Here, because she was so happy, Lottie put her hands up to her face and laid those hands upon his shoulder and cried there in such a heavenly folly of pain and blessedness as words could not describe. That he should not claim her at once, that was a pain to her; and to think of that strange, horrible house to which she must creep back, that was pain which no happiness could altogether drive out of her thoughts. But yet, how happy she was! What did it matter if for the moment her heart was often sore? A little while and all would be well; a little while and she would be delivered out of all these troubles. It was only a question of courage, of endurance, of fortitude, and patience; and Lottie had got back her inspiration, and felt herself capable of bearing anything, everything, with a stout heart. But Rollo had neither recovered his speech nor his self-possession; shame and anger were in his heart. He had not been found out, but the very awe of escape was mingled with intolerable anger; anger no doubt chiefly against himself, but also a little against her, though why he could not have said. The unconsciousness of her innocence, which had impressed him so deeply at first and confounded all his calculations, began to irritate him. How was it possible she did not understand? was there stupidity as well as innocence in it? Most people would have had no difficulty in understanding, it would have been as clear as noonday—or, rather, as clear as gaslight; as evident as any “intention” could be. He could not bear this superiority, this obtuseness of believing; it offended him, notwithstanding that he had made by it what he felt to be the greatest escape of his life.

They parted after this not with the same enthusiasm on Rollo’s part as that which existed on Lottie’s. She was chilled, too, thinking he was angry with her for not yielding to his desire; and this overcast her happiness, but not seriously. They stole down by the side of the Abbey, in the shadow—Lottie talking, Rollo silent. When they came within sight of the cloister gate and the line of the lodges opposite, Lottie with drew her hand from his arm. The road looked empty and dark; but who could tell what spectator might suddenly appear? She took his rôle in the eagerness of her heart to make up to him for any vexation her refusal might have given. “Don’t come any further,” she whispered; “let us part here; someone might see us.” In her eagerness to make up to him for her own unkindness, she allowed the necessity for keeping that secret—though to think of it as a secret had wounded her before. Nevertheless, when he took her at her word and left her, Lottie, like the fanciful girl she was, felt a pang of disappointment and painfully realised her own desolateness, the dismal return all alone to the house out of which every quality of kindness had gone. Her heart sank, and with reluctant, lingering steps she came out of the Abbey shadow and began to cross the Dean’s Walk, her forlorn figure moving slowly against the white line of the road and the grey of the wintry sky.

Someone was standing at the door as she came in sight of her father’s house.
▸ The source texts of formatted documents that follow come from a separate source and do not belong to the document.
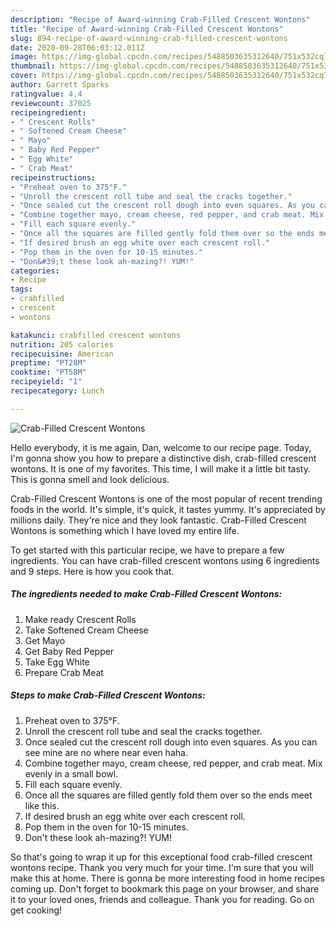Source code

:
 ```yaml
---
description: "Recipe of Award-winning Crab-Filled Crescent Wontons"
title: "Recipe of Award-winning Crab-Filled Crescent Wontons"
slug: 894-recipe-of-award-winning-crab-filled-crescent-wontons
date: 2020-09-28T06:03:12.011Z
image: https://img-global.cpcdn.com/recipes/5488503635312640/751x532cq70/crab-filled-crescent-wontons-recipe-main-photo.jpg
thumbnail: https://img-global.cpcdn.com/recipes/5488503635312640/751x532cq70/crab-filled-crescent-wontons-recipe-main-photo.jpg
cover: https://img-global.cpcdn.com/recipes/5488503635312640/751x532cq70/crab-filled-crescent-wontons-recipe-main-photo.jpg
author: Garrett Sparks
ratingvalue: 4.4
reviewcount: 37025
recipeingredient:
- " Crescent Rolls"
- " Softened Cream Cheese"
- " Mayo"
- " Baby Red Pepper"
- " Egg White"
- " Crab Meat"
recipeinstructions:
- "Preheat oven to 375°F."
- "Unroll the crescent roll tube and seal the cracks together."
- "Once sealed cut the crescent roll dough into even squares. As you can see mine are no where near even haha."
- "Combine together mayo, cream cheese, red pepper, and crab meat. Mix evenly in a small bowl."
- "Fill each square evenly."
- "Once all the squares are filled gently fold them over so the ends meet like this."
- "If desired brush an egg white over each crescent roll."
- "Pop them in the oven for 10-15 minutes."
- "Don&#39;t these look ah-mazing?! YUM!"
categories:
- Recipe
tags:
- crabfilled
- crescent
- wontons

katakunci: crabfilled crescent wontons 
nutrition: 205 calories
recipecuisine: American
preptime: "PT28M"
cooktime: "PT58M"
recipeyield: "1"
recipecategory: Lunch

---
```



![Crab-Filled Crescent Wontons](https://img-global.cpcdn.com/recipes/5488503635312640/751x532cq70/crab-filled-crescent-wontons-recipe-main-photo.jpg)

Hello everybody, it is me again, Dan, welcome to our recipe page. Today, I'm gonna show you how to prepare a distinctive dish, crab-filled crescent wontons. It is one of my favorites. This time, I will make it a little bit tasty. This is gonna smell and look delicious.



Crab-Filled Crescent Wontons is one of the most popular of recent trending foods in the world. It's simple, it's quick, it tastes yummy. It's appreciated by millions daily. They're nice and they look fantastic. Crab-Filled Crescent Wontons is something which I have loved my entire life.


To get started with this particular recipe, we have to prepare a few ingredients. You can have crab-filled crescent wontons using 6 ingredients and 9 steps. Here is how you cook that.

<!--inarticleads1-->

##### The ingredients needed to make Crab-Filled Crescent Wontons:

1. Make ready  Crescent Rolls
1. Take  Softened Cream Cheese
1. Get  Mayo
1. Get  Baby Red Pepper
1. Take  Egg White
1. Prepare  Crab Meat




<!--inarticleads2-->

##### Steps to make Crab-Filled Crescent Wontons:

1. Preheat oven to 375°F.
1. Unroll the crescent roll tube and seal the cracks together.
1. Once sealed cut the crescent roll dough into even squares. As you can see mine are no where near even haha.
1. Combine together mayo, cream cheese, red pepper, and crab meat. Mix evenly in a small bowl.
1. Fill each square evenly.
1. Once all the squares are filled gently fold them over so the ends meet like this.
1. If desired brush an egg white over each crescent roll.
1. Pop them in the oven for 10-15 minutes.
1. Don&#39;t these look ah-mazing?! YUM!




So that's going to wrap it up for this exceptional food crab-filled crescent wontons recipe. Thank you very much for your time. I'm sure that you will make this at home. There is gonna be more interesting food in home recipes coming up. Don't forget to bookmark this page on your browser, and share it to your loved ones, friends and colleague. Thank you for reading. Go on get cooking!

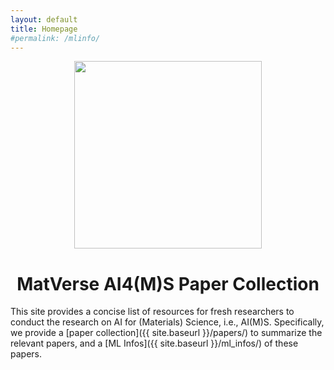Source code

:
 ```yaml
---
layout: default
title: Homepage
#permalink: /mlinfo/
---
```



<div align="center">
<img src="{{ site.baseurl }}/assets/matverse_logo.png" width="300">
<h1>MatVerse AI4(M)S Paper Collection</h1>
</div>

This site provides a concise list of resources for fresh researchers to conduct the research on AI for (Materials) Science,
i.e., AI(M)S. Specifically, we provide a [paper collection]({{ site.baseurl }}/papers/) to summarize the relevant papers, and
a [ML Infos]({{ site.baseurl }}/ml_infos/) of these papers. 

[//]: # ([//]: # &#40;[//]: # &#40;- [Homepage]&#40;{{ site.baseurl }}/&#41;&#41;&#41;)
[//]: # ([//]: # &#40;- [Papers]&#40;{{ site.baseurl }}/papers/&#41;&#41;)
[//]: # ()
[//]: # (- [ML Infos]&#40;{{ site.baseurl }}/ml_infos/&#41;)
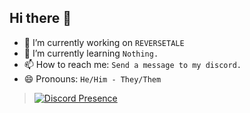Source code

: ## Hi there 👋


- 🔭 I’m currently working on ```REVERSETALE```
- 🌱 I’m currently learning ```Nothing.```
- 📫 How to reach me: ```Send a message to my discord.```
- 😄 Pronouns: ```He/Him - They/Them```

> [![Discord Presence](https://lanyard.cnrad.dev/api/1034381088316981309?hideActivity=whenNotUsed&showDisplayName=true)](https://discord.com/users/1034381088316981309)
It was Captain Despard himself, looking out. “Is that you, Lottie?” he called out, peering into the gloom. “Come in, come in; where have you been? You must not stay out again, making everybody anxious.” Then he came out a step or two from his door and spoke in a whisper: “You know what a woman’s tongue is,” he said; “they have a great deal to answer for; but when they get excited, what can stop them? You must try not to pay any attention; be sensible, and don’t mind—no more than I do,” Captain Despard said.